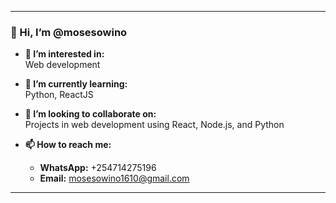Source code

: 
---

### 👋 Hi, I’m @mosesowino

- **👀 I’m interested in:**  
  Web development

- **🌱 I’m currently learning:**  
  Python, ReactJS

- **💞️ I’m looking to collaborate on:**  
  Projects in web development using React, Node.js, and Python

- **📫 How to reach me:**  
  - **WhatsApp:** +254714275196  
  - **Email:** mosesowino1610@gmail.com

---


<!---
mosesowino/mosesowino is a ✨ special ✨ repository because its `README.md` (this file) appears on your GitHub profile.
You can click the Preview link to take a look at your changes.
--->
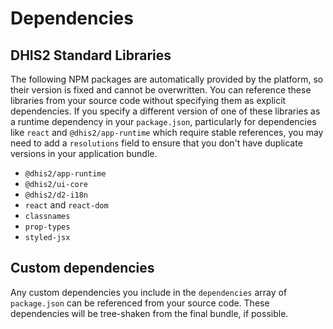 # Dependencies

## DHIS2 Standard Libraries

The following NPM packages are automatically provided by the platform, so their version is fixed and cannot be overwritten. You can reference these libraries from your source code without specifying them as explicit dependencies.  If you specify a different version of one of these libraries as a runtime dependency in your `package.json`, particularly for dependencies like `react` and `@dhis2/app-runtime` which require stable references, you may need to add a `resolutions` field to ensure that you don't have duplicate versions in your application bundle.

-   `@dhis2/app-runtime`
-   `@dhis2/ui-core`
-   `@dhis2/d2-i18n`
-   `react` and `react-dom`
-   `classnames`
-   `prop-types`
-   `styled-jsx`

## Custom dependencies

Any custom dependencies you include in the `dependencies` array of `package.json` can be referenced from your source code. These dependencies will be tree-shaken from the final bundle, if possible.
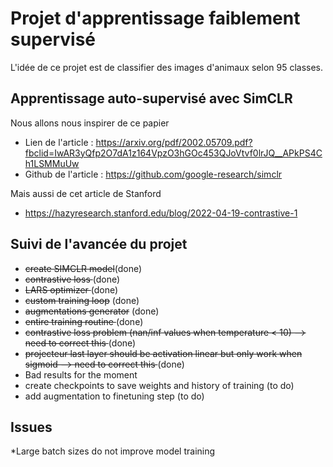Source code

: # Projet d'apprentissage faiblement supervisé
L'idée de ce projet est de classifier des images d'animaux selon 95 classes. 
## Apprentissage auto-supervisé avec SimCLR 
Nous allons nous inspirer de ce papier  
* Lien de l'article : https://arxiv.org/pdf/2002.05709.pdf?fbclid=IwAR3yQfp2O7dA1z164VpzO3hGOc453QJoVtvf0lrJQ__APkPS4Ch1LSMMuUw
* Github de l'article : https://github.com/google-research/simclr

Mais aussi de cet article de Stanford 
* https://hazyresearch.stanford.edu/blog/2022-04-19-contrastive-1

## Suivi de l'avancée du projet
* <del>create SIMCLR model</del>(done) 
* <del>contrastive loss </del> (done)
* <del> LARS optimizer </del> (done)
* <del> custom training loop</del> (done)
* <del> augmentations generator</del> (done)
* <del> entire training routine </del>(done)
* <del> contrastive loss problem (nan/inf values when temperature < 10)  --> need to correct this </del>(done)
* <del> projecteur last layer should be activation linear but only work when sigmoid --> need to correct this </del>(done)
* Bad results for the moment
* create checkpoints to save weights and history of training (to do)
* add augmentation to finetuning step (to do)
 
 ## Issues
 *Large batch sizes do not improve model training
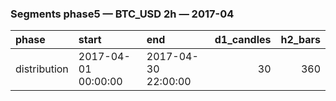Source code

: ### Segments phase5 — BTC_USD 2h — 2017-04

| phase        | start               | end                 |   d1_candles |   h2_bars |
|:-------------|:--------------------|:--------------------|-------------:|----------:|
| distribution | 2017-04-01 00:00:00 | 2017-04-30 22:00:00 |           30 |       360 |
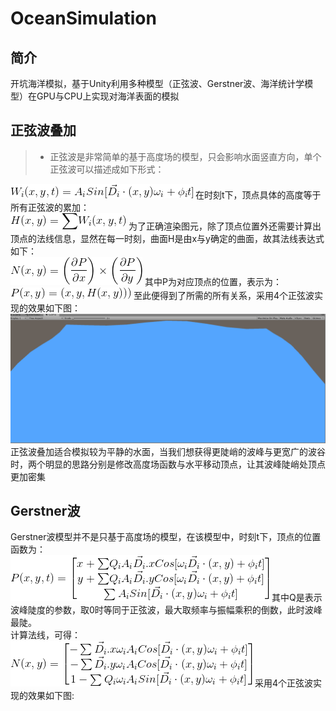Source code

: # OceanSimulation
## 简介
开坑海洋模拟，基于Unity利用多种模型（正弦波、Gerstner波、海洋统计学模型）在GPU与CPU上实现对海洋表面的模拟
## 正弦波叠加  
>* 正弦波是非常简单的基于高度场的模型，只会影响水面竖直方向，单个正弦波可以描述成如下形式：<br>
<img src="https://github.com/South-Walker/OceanSimulation/blob/master/Formula/SinesW.gif" alt="show" />
在时刻t下，顶点具体的高度等于所有正弦波的累加：<br>
<img src="https://github.com/South-Walker/OceanSimulation/blob/master/Formula/SinesH.gif" alt="show" />
为了正确渲染图元，除了顶点位置外还需要计算出顶点的法线信息，显然在每一时刻，曲面H是由x与y确定的曲面，故其法线表达式如下：<br>
<img src="https://github.com/South-Walker/OceanSimulation/blob/master/Formula/SinesN.gif" alt="show" />
其中P为对应顶点的位置，表示为：<br>
<img src="https://github.com/South-Walker/OceanSimulation/blob/master/Formula/SinesP.gif" alt="show" />
至此便得到了所需的所有关系，采用4个正弦波实现的效果如下图：<br>
<img src="https://github.com/South-Walker/OceanSimulation/blob/master/Gif/Sines.gif" alt="show" />
正弦波叠加适合模拟较为平静的水面，当我们想获得更陡峭的波峰与更宽广的波谷时，两个明显的思路分别是修改高度场函数与水平移动顶点，让其波峰陡峭处顶点更加密集

## Gerstner波
Gerstner波模型并不是只基于高度场的模型，在该模型中，时刻t下，顶点的位置函数为：<br>
<img src="https://github.com/South-Walker/OceanSimulation/blob/master/Formula/GerstnerP.gif" alt="show" />
其中Q是表示波峰陡度的参数，取0时等同于正弦波，最大取频率与振幅乘积的倒数，此时波峰最陡。<br>
计算法线，可得：<br>
<img src="https://github.com/South-Walker/OceanSimulation/blob/master/Formula/GerstnerN.gif" alt="show" />
采用4个正弦波实现的效果如下图:<br>


###
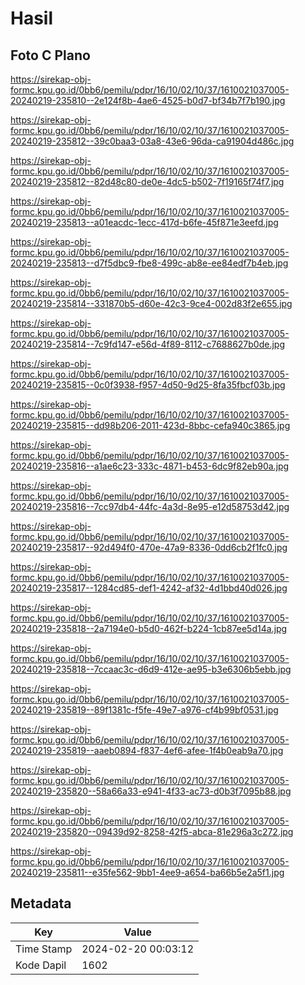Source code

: # Hasil

## Foto C Plano

https://sirekap-obj-formc.kpu.go.id/0bb6/pemilu/pdpr/16/10/02/10/37/1610021037005-20240219-235810--2e124f8b-4ae6-4525-b0d7-bf34b7f7b190.jpg

https://sirekap-obj-formc.kpu.go.id/0bb6/pemilu/pdpr/16/10/02/10/37/1610021037005-20240219-235812--39c0baa3-03a8-43e6-96da-ca91904d486c.jpg

https://sirekap-obj-formc.kpu.go.id/0bb6/pemilu/pdpr/16/10/02/10/37/1610021037005-20240219-235812--82d48c80-de0e-4dc5-b502-7f19165f74f7.jpg

https://sirekap-obj-formc.kpu.go.id/0bb6/pemilu/pdpr/16/10/02/10/37/1610021037005-20240219-235813--a01eacdc-1ecc-417d-b6fe-45f871e3eefd.jpg

https://sirekap-obj-formc.kpu.go.id/0bb6/pemilu/pdpr/16/10/02/10/37/1610021037005-20240219-235813--d7f5dbc9-fbe8-499c-ab8e-ee84edf7b4eb.jpg

https://sirekap-obj-formc.kpu.go.id/0bb6/pemilu/pdpr/16/10/02/10/37/1610021037005-20240219-235814--331870b5-d60e-42c3-9ce4-002d83f2e655.jpg

https://sirekap-obj-formc.kpu.go.id/0bb6/pemilu/pdpr/16/10/02/10/37/1610021037005-20240219-235814--7c9fd147-e56d-4f89-8112-c7688627b0de.jpg

https://sirekap-obj-formc.kpu.go.id/0bb6/pemilu/pdpr/16/10/02/10/37/1610021037005-20240219-235815--0c0f3938-f957-4d50-9d25-8fa35fbcf03b.jpg

https://sirekap-obj-formc.kpu.go.id/0bb6/pemilu/pdpr/16/10/02/10/37/1610021037005-20240219-235815--dd98b206-2011-423d-8bbc-cefa940c3865.jpg

https://sirekap-obj-formc.kpu.go.id/0bb6/pemilu/pdpr/16/10/02/10/37/1610021037005-20240219-235816--a1ae6c23-333c-4871-b453-6dc9f82eb90a.jpg

https://sirekap-obj-formc.kpu.go.id/0bb6/pemilu/pdpr/16/10/02/10/37/1610021037005-20240219-235816--7cc97db4-44fc-4a3d-8e95-e12d58753d42.jpg

https://sirekap-obj-formc.kpu.go.id/0bb6/pemilu/pdpr/16/10/02/10/37/1610021037005-20240219-235817--92d494f0-470e-47a9-8336-0dd6cb2f1fc0.jpg

https://sirekap-obj-formc.kpu.go.id/0bb6/pemilu/pdpr/16/10/02/10/37/1610021037005-20240219-235817--1284cd85-def1-4242-af32-4d1bbd40d026.jpg

https://sirekap-obj-formc.kpu.go.id/0bb6/pemilu/pdpr/16/10/02/10/37/1610021037005-20240219-235818--2a7194e0-b5d0-462f-b224-1cb87ee5d14a.jpg

https://sirekap-obj-formc.kpu.go.id/0bb6/pemilu/pdpr/16/10/02/10/37/1610021037005-20240219-235818--7ccaac3c-d6d9-412e-ae95-b3e6306b5ebb.jpg

https://sirekap-obj-formc.kpu.go.id/0bb6/pemilu/pdpr/16/10/02/10/37/1610021037005-20240219-235819--89f1381c-f5fe-49e7-a976-cf4b99bf0531.jpg

https://sirekap-obj-formc.kpu.go.id/0bb6/pemilu/pdpr/16/10/02/10/37/1610021037005-20240219-235819--aaeb0894-f837-4ef6-afee-1f4b0eab9a70.jpg

https://sirekap-obj-formc.kpu.go.id/0bb6/pemilu/pdpr/16/10/02/10/37/1610021037005-20240219-235820--58a66a33-e941-4f33-ac73-d0b3f7095b88.jpg

https://sirekap-obj-formc.kpu.go.id/0bb6/pemilu/pdpr/16/10/02/10/37/1610021037005-20240219-235820--09439d92-8258-42f5-abca-81e296a3c272.jpg

https://sirekap-obj-formc.kpu.go.id/0bb6/pemilu/pdpr/16/10/02/10/37/1610021037005-20240219-235811--e35fe562-9bb1-4ee9-a654-ba66b5e2a5f1.jpg


## Metadata

| Key        | Value               |
| ---------- | ------------------- |
| Time Stamp | 2024-02-20 00:03:12 |
| Kode Dapil | 1602                |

* **TRY IT**
Leave the pictures out, and transcribe exactly the lines above starting at the one that contains "<del>create SIMCLR model</del>(done)" and ending at the one that contains "2h — 2017-04".

* **REPLY TO THE TASK**
* <del>create SIMCLR model</del>(done) 
* <del>contrastive loss </del> (done)
* <del> LARS optimizer </del> (done)
* <del> custom training loop</del> (done)
* <del> augmentations generator</del> (done)
* <del> entire training routine </del>(done)
* <del> contrastive loss problem (nan/inf values when temperature < 10)  --> need to correct this </del>(done)
* <del> projecteur last layer should be activation linear but only work when sigmoid --> need to correct this </del>(done)
* Bad results for the moment
* create checkpoints to save weights and history of training (to do)
* add augmentation to finetuning step (to do)
 
 ## Issues
 *Large batch sizes do not improve model training
Source code

: ### Segments phase5 — BTC_USD 2h — 2017-04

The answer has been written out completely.